-- MATERIAL TO PROCESS follows --

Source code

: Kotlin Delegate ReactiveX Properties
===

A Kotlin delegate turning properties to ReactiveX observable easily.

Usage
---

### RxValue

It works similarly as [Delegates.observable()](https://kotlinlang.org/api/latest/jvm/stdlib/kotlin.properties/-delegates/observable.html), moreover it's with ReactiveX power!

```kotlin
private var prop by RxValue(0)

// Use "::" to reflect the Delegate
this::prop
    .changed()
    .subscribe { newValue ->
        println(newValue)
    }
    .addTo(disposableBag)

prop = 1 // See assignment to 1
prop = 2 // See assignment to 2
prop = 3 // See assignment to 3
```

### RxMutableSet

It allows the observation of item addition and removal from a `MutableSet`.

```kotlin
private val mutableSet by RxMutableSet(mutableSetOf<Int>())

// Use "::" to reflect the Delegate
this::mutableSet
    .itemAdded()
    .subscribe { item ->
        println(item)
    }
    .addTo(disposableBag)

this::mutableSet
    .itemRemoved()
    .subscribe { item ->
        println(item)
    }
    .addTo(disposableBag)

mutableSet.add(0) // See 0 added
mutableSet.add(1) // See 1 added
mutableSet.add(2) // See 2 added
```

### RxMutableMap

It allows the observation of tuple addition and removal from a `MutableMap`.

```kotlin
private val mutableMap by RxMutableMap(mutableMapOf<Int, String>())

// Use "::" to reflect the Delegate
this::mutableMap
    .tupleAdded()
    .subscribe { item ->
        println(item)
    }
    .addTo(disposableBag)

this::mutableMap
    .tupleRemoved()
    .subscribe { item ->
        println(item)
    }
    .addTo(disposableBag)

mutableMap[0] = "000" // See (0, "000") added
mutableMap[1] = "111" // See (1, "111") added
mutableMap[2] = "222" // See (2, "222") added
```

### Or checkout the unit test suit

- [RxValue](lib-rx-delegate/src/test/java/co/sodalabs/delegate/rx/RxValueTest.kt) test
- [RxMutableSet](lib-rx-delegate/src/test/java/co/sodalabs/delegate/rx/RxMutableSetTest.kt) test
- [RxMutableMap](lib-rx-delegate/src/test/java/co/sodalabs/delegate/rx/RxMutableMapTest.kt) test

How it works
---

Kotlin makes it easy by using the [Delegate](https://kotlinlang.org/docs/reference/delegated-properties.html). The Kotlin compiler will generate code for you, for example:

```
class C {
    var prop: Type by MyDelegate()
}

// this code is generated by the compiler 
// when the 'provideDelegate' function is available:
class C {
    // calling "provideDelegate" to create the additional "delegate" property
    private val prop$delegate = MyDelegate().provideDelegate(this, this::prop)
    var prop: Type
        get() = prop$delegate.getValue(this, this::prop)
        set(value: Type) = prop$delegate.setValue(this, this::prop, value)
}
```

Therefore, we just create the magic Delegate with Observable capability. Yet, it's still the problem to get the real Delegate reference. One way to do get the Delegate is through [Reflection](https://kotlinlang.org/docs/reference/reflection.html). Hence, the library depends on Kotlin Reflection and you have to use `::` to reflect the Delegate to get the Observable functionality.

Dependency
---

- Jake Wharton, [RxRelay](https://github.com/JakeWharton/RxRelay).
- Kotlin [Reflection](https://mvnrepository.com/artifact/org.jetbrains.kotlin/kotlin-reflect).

-- MATERIAL TO PROCESS concluded --

Above are the records; report each line in them that includes the word "ReactiveX".

: Kotlin Delegate ReactiveX Properties
A Kotlin delegate turning properties to ReactiveX observable easily.
It works similarly as [Delegates.observable()](https://kotlinlang.org/api/latest/jvm/stdlib/kotlin.properties/-delegates/observable.html), moreover it's with ReactiveX power!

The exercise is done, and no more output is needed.